# T jet armature info needed



## Redwater slot (Jun 27, 2012)

I came across a t jet armature that I don't see on the slotmonsters site.It is a green tip red wire armature and it ohms at 7.5.Any help on origins and application would be appreciated.


----------



## rholmesr (Oct 8, 2010)

Its an early afx armature. These were mostly green wire and many were tan wire but they did make some with red wire and the red wire ones do ohm a bit higher than the others. Some other early afx had red tip with green wire i.e tuffones arms they were probably using up.


----------



## Redwater slot (Jun 27, 2012)

Thanks Rholmesr,here's the pic.I had to use photobucket.:wave:http:// [URL=http://s722.photobucket.com/user/robotron2015/media/KIMG0027_zps1zmkfkif.jpg.html][/URL]


----------



## Bill Hall (Jan 6, 2007)

I've had two of those over the years. One scattered some years back and went to Sgrigs for rewind. The other is lost somewhere in my car collection.

Barf green stacks, thin red wire, high turn count , T-jet comm plate, runs a hair warm ... right?

Likely a Speed Wind or a re-wind.


----------



## TheRockinator (May 16, 2007)

The one I had didn't just run "warm" it suffered a nuclear meltdown. Took a decent chassis with it. Last seen in a waste basket on it's way to the trash can. Been years.
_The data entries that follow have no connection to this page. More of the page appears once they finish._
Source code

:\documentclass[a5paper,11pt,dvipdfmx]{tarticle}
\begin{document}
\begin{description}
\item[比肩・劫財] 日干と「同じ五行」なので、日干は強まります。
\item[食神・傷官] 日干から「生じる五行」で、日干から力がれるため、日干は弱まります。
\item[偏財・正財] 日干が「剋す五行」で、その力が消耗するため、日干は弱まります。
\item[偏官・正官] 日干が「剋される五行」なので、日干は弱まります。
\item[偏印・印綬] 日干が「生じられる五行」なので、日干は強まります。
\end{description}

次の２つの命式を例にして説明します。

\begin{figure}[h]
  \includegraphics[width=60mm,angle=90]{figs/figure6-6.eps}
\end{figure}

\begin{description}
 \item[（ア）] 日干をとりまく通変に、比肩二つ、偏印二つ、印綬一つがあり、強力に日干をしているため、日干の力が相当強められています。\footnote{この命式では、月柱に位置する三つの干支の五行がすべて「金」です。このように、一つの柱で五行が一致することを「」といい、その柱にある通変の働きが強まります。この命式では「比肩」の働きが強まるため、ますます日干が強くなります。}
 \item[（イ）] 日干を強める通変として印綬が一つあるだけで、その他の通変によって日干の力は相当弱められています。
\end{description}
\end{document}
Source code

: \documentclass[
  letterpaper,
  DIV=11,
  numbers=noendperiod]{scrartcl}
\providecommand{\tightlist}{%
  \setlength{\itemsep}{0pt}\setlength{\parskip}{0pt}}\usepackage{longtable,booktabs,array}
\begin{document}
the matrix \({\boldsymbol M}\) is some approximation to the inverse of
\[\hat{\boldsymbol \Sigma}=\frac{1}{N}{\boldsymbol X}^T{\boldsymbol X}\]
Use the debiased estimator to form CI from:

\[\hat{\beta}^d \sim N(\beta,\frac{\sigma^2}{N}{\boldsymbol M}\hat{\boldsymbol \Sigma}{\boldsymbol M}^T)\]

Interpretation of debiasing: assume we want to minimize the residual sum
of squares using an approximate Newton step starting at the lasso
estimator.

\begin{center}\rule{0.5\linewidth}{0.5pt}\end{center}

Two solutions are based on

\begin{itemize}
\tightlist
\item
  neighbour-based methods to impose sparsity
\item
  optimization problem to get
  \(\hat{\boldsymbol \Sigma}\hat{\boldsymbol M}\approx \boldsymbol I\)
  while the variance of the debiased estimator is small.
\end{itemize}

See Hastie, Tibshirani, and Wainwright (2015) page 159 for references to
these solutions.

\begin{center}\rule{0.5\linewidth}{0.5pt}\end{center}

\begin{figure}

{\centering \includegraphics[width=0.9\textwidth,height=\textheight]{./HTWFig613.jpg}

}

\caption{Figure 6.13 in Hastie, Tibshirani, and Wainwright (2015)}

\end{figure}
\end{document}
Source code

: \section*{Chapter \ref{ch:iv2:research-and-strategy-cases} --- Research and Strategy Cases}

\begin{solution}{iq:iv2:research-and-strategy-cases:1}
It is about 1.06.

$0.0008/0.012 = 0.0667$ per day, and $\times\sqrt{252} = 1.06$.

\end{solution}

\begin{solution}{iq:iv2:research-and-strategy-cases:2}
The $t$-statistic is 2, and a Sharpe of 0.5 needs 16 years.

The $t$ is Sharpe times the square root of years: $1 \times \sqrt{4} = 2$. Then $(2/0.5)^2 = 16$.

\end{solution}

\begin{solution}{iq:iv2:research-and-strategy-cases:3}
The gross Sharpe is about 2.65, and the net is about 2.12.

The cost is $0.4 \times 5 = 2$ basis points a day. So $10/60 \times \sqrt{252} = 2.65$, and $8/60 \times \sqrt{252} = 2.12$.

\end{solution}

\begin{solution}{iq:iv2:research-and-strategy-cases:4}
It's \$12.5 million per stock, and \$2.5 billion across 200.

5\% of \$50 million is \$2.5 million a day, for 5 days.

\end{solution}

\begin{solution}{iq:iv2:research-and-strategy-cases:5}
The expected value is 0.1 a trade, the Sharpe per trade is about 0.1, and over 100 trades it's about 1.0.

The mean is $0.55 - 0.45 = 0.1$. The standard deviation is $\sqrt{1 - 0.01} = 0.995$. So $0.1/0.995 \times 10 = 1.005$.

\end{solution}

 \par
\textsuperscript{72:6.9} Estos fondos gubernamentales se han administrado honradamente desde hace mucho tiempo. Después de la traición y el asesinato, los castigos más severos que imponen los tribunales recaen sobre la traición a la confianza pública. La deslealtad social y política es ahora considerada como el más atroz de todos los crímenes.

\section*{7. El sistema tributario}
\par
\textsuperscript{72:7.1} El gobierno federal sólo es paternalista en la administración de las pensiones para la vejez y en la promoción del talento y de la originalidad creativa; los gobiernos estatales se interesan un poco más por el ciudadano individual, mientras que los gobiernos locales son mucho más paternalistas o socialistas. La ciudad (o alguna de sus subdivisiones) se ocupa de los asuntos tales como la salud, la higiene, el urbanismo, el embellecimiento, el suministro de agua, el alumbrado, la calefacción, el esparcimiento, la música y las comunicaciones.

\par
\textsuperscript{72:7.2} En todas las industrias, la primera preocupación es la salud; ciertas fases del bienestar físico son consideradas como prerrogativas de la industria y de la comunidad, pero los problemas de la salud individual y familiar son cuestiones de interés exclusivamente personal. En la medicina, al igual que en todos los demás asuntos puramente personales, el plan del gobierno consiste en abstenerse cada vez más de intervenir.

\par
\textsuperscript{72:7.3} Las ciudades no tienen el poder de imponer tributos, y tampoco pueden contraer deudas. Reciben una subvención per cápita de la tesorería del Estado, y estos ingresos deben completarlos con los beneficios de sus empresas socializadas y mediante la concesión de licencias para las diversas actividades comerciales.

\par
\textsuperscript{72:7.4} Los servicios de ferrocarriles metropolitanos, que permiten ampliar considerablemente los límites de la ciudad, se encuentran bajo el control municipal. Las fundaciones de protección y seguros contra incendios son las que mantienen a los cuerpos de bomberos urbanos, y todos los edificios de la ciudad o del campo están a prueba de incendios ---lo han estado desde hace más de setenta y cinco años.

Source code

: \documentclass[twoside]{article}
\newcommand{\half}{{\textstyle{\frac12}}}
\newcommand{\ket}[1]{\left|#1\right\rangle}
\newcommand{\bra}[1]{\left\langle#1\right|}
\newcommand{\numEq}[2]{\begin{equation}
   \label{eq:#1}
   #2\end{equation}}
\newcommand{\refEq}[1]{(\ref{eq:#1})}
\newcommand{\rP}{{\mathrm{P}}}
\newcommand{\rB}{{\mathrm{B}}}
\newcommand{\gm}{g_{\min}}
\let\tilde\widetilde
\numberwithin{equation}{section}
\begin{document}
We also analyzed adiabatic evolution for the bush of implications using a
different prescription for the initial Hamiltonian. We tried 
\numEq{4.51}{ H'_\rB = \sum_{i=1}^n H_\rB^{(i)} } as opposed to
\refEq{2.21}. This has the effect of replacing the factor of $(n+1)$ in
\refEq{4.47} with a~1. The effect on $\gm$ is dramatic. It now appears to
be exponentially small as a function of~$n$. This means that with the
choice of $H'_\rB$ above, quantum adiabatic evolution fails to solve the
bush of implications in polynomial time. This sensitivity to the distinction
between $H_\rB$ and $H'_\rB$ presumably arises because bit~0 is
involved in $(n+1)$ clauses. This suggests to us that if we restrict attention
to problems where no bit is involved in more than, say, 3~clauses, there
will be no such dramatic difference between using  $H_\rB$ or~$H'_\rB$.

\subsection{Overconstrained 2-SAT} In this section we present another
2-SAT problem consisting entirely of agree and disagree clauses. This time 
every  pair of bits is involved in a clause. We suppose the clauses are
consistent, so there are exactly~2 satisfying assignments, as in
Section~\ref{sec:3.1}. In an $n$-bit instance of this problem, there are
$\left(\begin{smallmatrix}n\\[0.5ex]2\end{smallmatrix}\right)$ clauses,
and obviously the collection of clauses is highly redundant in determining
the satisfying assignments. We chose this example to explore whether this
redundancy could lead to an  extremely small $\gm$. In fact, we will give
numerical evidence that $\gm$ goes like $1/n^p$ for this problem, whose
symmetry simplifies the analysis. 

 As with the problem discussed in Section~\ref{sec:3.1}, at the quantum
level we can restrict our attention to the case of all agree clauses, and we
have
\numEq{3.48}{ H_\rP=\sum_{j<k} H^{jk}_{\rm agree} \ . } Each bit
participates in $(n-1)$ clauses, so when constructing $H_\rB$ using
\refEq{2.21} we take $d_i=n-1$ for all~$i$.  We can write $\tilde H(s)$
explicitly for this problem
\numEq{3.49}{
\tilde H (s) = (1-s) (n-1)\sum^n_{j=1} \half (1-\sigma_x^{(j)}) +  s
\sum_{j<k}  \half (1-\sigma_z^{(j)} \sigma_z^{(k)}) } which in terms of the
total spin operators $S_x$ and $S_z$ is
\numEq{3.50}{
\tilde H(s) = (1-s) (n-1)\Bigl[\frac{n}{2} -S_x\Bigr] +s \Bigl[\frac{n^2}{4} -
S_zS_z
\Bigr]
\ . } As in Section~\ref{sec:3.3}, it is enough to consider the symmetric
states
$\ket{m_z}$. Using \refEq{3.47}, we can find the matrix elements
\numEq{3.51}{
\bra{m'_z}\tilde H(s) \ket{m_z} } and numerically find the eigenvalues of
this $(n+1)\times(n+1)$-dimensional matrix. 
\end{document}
Later The I was so excited to find a Green with red wire arm and it ohm'ed out a 6 per pole too Rockinator


----------



## Redwater slot (Jun 27, 2012)

Thanks guys,I guess this arm has no applications.But if I may ask what chassis with what magnets where you using?How does a arm TAKE out the whole chassis with it? Should I ask for my $8 back?:wave:


----------



## TheRockinator (May 16, 2007)

It took out the whole chassis by getting so hot it melted/burned the chassis.

I was trying to run it with weak stock t-jet magnets. I just wasn't paying close enough attention to it as is struggled around the track. I didn't know enough then to take a bad running car off the track and check for heat, freedom of rotation, etc.

Later The have NOT burned up any t-jets since then but I did scorch a Poly Mag Tyco build on my first attempt to build one of those Rockinator


----------